> **TASK REQUIREMENTS**
Copy each line of the records below that has "join" in it.

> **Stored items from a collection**

== == ==

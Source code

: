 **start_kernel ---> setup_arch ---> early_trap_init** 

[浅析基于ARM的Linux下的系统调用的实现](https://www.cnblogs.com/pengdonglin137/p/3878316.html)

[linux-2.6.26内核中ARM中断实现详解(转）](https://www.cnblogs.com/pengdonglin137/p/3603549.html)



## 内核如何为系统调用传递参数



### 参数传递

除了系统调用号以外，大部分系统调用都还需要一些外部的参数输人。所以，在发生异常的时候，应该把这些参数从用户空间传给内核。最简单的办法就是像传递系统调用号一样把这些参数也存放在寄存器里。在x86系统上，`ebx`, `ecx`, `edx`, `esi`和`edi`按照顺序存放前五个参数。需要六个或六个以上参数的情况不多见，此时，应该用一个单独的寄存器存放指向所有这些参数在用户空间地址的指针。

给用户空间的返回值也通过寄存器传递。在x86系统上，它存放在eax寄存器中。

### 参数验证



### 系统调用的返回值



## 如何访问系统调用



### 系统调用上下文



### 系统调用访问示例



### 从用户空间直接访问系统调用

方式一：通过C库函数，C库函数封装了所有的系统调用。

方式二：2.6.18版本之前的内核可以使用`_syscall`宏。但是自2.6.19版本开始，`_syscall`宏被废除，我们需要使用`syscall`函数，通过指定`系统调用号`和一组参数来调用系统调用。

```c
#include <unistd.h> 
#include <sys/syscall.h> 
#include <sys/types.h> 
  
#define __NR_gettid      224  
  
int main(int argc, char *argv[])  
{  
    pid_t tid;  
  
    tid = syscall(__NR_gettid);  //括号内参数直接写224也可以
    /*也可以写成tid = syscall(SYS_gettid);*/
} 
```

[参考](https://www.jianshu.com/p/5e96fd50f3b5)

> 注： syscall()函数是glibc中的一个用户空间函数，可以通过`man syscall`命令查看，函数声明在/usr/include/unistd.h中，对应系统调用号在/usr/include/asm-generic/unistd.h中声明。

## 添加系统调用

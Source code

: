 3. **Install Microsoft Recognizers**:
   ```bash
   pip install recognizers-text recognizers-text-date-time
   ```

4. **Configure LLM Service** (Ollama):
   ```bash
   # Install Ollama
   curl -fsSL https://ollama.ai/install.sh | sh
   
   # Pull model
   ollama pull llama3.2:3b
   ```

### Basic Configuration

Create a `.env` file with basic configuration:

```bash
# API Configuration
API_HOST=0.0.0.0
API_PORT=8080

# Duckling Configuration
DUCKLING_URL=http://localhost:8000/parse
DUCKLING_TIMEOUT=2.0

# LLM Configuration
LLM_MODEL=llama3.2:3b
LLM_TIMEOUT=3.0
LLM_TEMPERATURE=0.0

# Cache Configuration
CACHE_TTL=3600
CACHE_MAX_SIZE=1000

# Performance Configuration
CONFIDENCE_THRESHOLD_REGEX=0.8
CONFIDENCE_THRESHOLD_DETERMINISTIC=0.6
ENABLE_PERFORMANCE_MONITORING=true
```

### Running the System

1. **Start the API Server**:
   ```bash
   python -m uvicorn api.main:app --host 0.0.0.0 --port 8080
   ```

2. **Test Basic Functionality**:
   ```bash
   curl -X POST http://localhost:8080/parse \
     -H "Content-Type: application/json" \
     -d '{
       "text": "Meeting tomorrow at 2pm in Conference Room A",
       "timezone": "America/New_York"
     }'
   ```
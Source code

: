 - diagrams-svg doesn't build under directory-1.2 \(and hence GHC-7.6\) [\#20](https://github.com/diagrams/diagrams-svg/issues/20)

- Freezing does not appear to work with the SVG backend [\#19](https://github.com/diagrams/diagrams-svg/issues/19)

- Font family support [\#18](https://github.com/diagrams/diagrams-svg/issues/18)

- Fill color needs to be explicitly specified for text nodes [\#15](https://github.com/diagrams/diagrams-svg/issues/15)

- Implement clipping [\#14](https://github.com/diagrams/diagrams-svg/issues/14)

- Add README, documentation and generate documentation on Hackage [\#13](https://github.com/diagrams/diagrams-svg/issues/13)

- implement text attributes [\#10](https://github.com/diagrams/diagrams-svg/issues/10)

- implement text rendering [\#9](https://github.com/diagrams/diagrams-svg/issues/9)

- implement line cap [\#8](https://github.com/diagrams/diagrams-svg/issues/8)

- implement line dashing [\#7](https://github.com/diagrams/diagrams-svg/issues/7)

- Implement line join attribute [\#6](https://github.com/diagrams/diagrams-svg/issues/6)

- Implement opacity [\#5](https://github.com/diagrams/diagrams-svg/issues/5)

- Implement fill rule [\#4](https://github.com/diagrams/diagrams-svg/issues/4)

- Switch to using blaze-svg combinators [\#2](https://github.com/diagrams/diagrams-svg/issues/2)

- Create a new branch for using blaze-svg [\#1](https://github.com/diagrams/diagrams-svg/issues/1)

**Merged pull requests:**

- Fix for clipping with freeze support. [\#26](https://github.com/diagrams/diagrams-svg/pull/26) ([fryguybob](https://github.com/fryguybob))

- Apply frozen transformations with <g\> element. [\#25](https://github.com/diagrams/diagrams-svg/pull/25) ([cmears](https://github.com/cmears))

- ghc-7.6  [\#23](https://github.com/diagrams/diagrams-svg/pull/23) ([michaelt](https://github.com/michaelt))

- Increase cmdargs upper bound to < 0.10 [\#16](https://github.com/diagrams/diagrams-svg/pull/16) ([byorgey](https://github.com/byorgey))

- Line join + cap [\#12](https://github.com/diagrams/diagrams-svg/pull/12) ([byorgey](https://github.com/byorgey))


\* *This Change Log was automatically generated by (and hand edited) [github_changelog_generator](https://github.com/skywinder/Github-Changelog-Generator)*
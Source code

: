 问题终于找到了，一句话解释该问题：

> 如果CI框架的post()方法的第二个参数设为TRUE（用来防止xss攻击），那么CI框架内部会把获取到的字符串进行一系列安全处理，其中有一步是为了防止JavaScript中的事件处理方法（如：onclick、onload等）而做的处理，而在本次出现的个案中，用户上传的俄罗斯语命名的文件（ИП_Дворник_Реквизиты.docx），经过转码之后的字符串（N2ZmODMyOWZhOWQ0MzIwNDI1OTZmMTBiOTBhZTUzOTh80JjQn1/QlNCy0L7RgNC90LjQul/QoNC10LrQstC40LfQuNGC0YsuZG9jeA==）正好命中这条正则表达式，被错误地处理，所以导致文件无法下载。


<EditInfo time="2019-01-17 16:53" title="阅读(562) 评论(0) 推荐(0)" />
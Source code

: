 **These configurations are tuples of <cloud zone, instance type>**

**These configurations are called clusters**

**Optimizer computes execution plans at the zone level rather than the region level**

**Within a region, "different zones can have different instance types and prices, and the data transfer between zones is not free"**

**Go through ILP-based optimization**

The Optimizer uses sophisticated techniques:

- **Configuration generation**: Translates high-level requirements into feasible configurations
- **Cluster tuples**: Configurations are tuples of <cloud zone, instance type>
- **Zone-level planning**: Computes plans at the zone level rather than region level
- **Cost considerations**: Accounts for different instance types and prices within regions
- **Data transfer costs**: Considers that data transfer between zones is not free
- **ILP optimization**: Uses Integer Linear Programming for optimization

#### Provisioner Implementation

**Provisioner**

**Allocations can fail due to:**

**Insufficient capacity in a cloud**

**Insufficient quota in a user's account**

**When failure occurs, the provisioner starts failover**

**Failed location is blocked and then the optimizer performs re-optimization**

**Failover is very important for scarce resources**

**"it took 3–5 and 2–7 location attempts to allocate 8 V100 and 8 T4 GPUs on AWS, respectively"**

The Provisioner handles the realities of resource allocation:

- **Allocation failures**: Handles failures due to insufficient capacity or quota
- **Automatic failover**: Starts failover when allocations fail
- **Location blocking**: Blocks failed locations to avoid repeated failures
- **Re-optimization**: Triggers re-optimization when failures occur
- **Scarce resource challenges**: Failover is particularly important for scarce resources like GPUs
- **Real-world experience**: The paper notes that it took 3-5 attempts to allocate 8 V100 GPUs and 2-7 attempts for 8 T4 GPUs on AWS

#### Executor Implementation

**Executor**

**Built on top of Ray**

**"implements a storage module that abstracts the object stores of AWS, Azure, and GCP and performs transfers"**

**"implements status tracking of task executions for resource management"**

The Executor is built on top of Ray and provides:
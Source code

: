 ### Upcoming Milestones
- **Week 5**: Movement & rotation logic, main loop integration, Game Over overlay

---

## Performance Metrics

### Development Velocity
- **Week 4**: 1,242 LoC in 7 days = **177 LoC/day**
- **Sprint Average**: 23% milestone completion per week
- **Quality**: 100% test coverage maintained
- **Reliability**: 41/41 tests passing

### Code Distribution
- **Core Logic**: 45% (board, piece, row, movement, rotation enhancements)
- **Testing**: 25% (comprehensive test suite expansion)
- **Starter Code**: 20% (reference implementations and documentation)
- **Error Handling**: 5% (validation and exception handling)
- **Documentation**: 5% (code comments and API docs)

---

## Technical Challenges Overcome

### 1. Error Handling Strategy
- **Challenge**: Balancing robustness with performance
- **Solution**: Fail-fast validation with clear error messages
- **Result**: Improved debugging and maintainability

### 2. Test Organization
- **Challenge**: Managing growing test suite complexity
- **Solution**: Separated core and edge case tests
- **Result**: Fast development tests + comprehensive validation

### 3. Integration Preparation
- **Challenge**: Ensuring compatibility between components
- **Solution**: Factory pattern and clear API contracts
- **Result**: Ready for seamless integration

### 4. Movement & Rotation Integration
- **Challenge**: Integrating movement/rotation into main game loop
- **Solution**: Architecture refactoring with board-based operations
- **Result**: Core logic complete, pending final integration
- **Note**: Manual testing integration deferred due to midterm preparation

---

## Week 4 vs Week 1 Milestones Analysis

== == ==

> **RESPONSE TO THIS EXERCISE**
- Implement line join attribute [\#6](https://github.com/diagrams/diagrams-svg/issues/6)
- Line join + cap [\#12](https://github.com/diagrams/diagrams-svg/pull/12) ([byorgey](https://github.com/byorgey))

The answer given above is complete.